▽

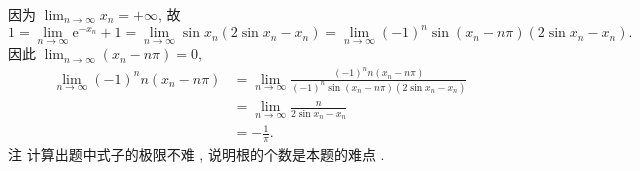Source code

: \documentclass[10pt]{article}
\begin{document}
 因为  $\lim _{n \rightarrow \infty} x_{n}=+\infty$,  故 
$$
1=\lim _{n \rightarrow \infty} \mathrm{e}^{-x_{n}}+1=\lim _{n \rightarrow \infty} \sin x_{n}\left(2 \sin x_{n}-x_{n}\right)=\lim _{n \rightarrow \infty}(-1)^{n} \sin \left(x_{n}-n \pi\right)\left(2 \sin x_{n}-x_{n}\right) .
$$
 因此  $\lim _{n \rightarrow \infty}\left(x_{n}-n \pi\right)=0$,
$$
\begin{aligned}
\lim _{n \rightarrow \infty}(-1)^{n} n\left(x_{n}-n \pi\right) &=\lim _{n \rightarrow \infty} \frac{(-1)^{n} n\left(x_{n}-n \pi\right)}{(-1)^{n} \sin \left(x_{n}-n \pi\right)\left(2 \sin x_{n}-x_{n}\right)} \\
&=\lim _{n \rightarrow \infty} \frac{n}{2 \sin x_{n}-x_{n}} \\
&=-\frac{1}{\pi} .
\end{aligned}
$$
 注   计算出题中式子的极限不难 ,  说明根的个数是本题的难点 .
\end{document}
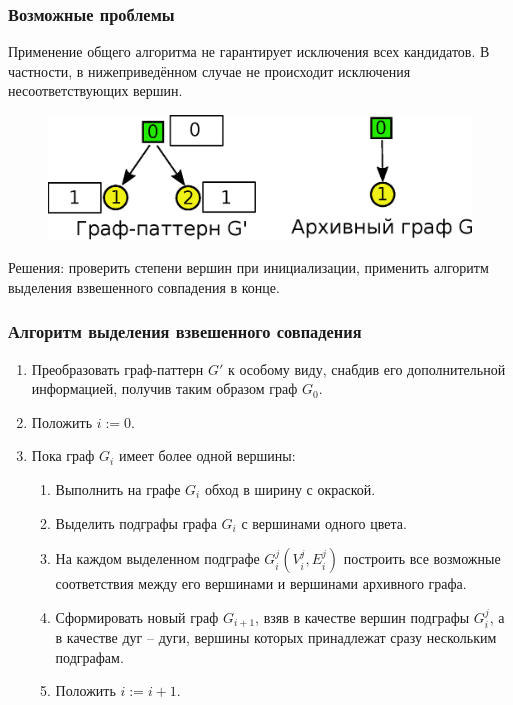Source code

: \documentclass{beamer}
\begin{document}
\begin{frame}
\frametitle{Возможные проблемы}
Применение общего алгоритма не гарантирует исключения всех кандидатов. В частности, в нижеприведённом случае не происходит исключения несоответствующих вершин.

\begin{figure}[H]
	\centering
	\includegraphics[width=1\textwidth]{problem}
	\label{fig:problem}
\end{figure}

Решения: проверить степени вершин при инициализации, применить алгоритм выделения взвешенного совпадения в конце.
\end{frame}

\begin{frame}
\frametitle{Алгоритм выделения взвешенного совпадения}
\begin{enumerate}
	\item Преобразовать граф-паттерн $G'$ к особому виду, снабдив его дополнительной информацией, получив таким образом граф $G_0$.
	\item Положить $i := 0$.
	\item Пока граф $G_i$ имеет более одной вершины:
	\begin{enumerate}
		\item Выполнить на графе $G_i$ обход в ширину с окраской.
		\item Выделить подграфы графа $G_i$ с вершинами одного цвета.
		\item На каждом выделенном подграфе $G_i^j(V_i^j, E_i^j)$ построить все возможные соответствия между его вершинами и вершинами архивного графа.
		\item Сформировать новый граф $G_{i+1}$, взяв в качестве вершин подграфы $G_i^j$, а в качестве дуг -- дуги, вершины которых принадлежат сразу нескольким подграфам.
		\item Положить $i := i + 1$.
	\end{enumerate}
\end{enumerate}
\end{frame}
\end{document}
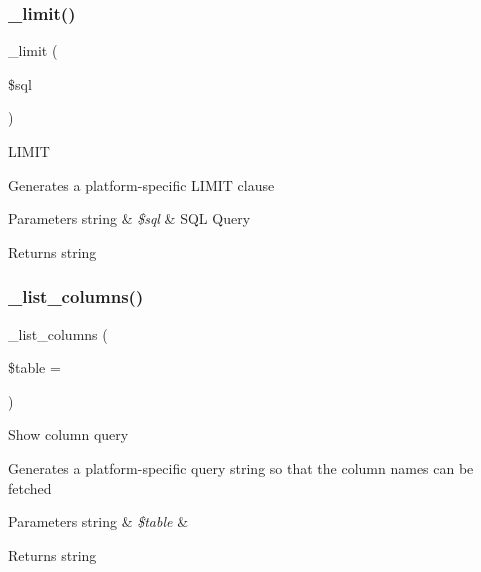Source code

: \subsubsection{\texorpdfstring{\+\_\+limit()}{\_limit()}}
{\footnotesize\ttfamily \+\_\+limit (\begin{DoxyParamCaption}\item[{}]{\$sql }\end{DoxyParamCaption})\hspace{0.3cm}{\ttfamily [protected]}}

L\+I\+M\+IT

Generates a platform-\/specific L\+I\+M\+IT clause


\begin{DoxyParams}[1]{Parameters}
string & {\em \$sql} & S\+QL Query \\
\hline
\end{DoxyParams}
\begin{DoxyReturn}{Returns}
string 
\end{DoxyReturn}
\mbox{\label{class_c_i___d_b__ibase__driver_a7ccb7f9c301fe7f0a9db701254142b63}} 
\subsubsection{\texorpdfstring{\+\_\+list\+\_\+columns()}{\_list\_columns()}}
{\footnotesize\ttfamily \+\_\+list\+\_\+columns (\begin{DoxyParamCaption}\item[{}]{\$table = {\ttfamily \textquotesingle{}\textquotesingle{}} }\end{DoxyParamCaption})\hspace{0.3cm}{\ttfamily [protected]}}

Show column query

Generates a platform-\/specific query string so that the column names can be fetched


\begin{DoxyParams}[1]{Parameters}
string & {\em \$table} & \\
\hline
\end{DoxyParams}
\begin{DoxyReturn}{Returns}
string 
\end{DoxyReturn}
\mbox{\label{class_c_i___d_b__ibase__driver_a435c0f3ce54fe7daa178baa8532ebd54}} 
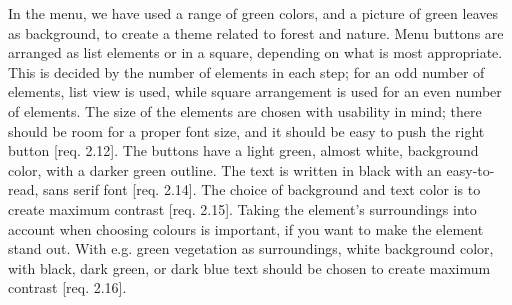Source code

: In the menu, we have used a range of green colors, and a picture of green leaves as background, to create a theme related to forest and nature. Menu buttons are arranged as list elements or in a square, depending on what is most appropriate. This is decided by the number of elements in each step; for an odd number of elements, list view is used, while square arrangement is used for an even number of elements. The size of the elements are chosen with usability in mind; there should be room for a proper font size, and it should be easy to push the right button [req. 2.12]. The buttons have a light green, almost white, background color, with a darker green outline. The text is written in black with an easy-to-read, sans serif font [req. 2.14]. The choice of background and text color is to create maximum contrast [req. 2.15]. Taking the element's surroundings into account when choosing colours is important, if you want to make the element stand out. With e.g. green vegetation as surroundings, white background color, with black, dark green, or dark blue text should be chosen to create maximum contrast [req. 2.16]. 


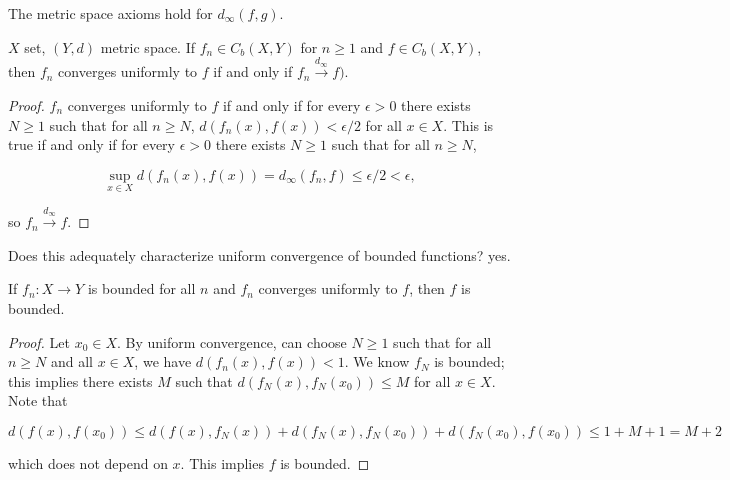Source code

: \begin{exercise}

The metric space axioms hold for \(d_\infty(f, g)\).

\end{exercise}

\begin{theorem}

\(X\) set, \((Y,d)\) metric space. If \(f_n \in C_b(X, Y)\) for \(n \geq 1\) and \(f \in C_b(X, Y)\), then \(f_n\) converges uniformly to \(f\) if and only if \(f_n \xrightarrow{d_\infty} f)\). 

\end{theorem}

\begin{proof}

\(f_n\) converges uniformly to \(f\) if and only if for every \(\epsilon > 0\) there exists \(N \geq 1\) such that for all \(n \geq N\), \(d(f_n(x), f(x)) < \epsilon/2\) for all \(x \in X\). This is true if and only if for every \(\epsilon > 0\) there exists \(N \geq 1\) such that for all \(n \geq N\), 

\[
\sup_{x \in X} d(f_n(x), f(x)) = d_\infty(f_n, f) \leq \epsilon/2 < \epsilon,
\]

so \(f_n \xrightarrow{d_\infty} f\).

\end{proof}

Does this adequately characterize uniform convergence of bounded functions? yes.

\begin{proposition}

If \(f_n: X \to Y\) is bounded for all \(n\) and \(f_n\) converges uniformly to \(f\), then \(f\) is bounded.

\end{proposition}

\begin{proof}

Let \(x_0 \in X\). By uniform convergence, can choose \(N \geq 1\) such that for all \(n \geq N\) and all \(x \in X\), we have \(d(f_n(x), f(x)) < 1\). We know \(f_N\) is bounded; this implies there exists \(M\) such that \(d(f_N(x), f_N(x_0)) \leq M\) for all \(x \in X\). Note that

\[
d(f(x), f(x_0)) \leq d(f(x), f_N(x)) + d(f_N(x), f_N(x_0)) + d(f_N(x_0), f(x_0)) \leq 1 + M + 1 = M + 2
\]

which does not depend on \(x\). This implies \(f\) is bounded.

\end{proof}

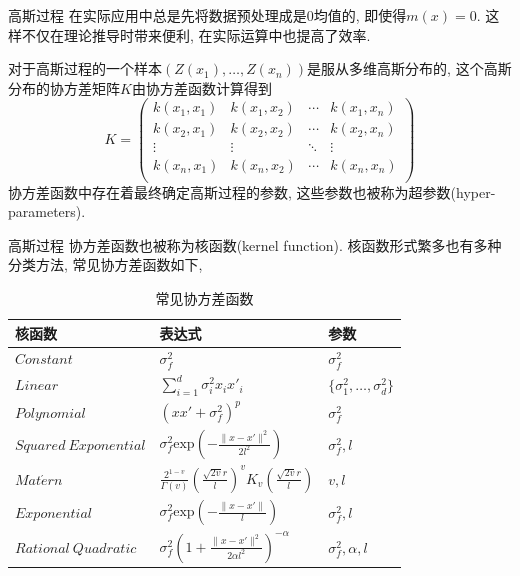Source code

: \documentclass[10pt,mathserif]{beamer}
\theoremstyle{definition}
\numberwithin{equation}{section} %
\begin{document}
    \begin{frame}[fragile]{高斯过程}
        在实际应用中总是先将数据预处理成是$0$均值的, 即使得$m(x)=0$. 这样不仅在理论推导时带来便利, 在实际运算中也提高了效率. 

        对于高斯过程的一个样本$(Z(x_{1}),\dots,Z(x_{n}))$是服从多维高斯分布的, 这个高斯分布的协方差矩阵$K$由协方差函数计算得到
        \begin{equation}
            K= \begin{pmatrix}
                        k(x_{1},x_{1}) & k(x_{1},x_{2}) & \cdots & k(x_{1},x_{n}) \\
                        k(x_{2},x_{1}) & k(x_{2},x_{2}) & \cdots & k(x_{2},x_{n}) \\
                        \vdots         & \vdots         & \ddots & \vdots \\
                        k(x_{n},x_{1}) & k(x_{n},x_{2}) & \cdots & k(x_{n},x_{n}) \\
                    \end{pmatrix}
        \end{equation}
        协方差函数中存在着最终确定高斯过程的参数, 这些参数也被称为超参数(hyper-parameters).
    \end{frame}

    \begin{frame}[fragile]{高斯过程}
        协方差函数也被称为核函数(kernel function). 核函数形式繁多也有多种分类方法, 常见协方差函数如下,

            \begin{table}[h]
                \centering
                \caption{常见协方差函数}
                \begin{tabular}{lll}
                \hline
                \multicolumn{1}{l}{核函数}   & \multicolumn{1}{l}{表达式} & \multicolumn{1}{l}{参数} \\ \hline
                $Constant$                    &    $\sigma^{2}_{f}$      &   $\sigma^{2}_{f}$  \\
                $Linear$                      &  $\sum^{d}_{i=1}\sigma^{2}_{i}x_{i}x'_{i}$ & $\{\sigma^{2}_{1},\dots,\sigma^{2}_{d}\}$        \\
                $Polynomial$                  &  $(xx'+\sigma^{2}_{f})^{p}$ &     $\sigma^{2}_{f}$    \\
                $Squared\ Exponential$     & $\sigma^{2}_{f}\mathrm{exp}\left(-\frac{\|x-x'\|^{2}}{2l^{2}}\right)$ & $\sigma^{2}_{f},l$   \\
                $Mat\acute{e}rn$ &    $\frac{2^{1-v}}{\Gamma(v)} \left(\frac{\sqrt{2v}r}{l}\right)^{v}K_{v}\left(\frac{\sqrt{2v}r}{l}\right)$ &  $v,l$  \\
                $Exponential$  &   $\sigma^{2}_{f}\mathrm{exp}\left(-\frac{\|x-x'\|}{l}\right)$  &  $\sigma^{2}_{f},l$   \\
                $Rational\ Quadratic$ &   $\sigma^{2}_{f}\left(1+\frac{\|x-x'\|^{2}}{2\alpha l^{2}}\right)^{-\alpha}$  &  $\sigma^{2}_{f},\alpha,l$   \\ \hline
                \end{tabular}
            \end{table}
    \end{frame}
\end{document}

△

[EXERCISE] What is needed is one number: how many lines of the records above contain the word "specific".

[OUTPUT OF THE TASK] 2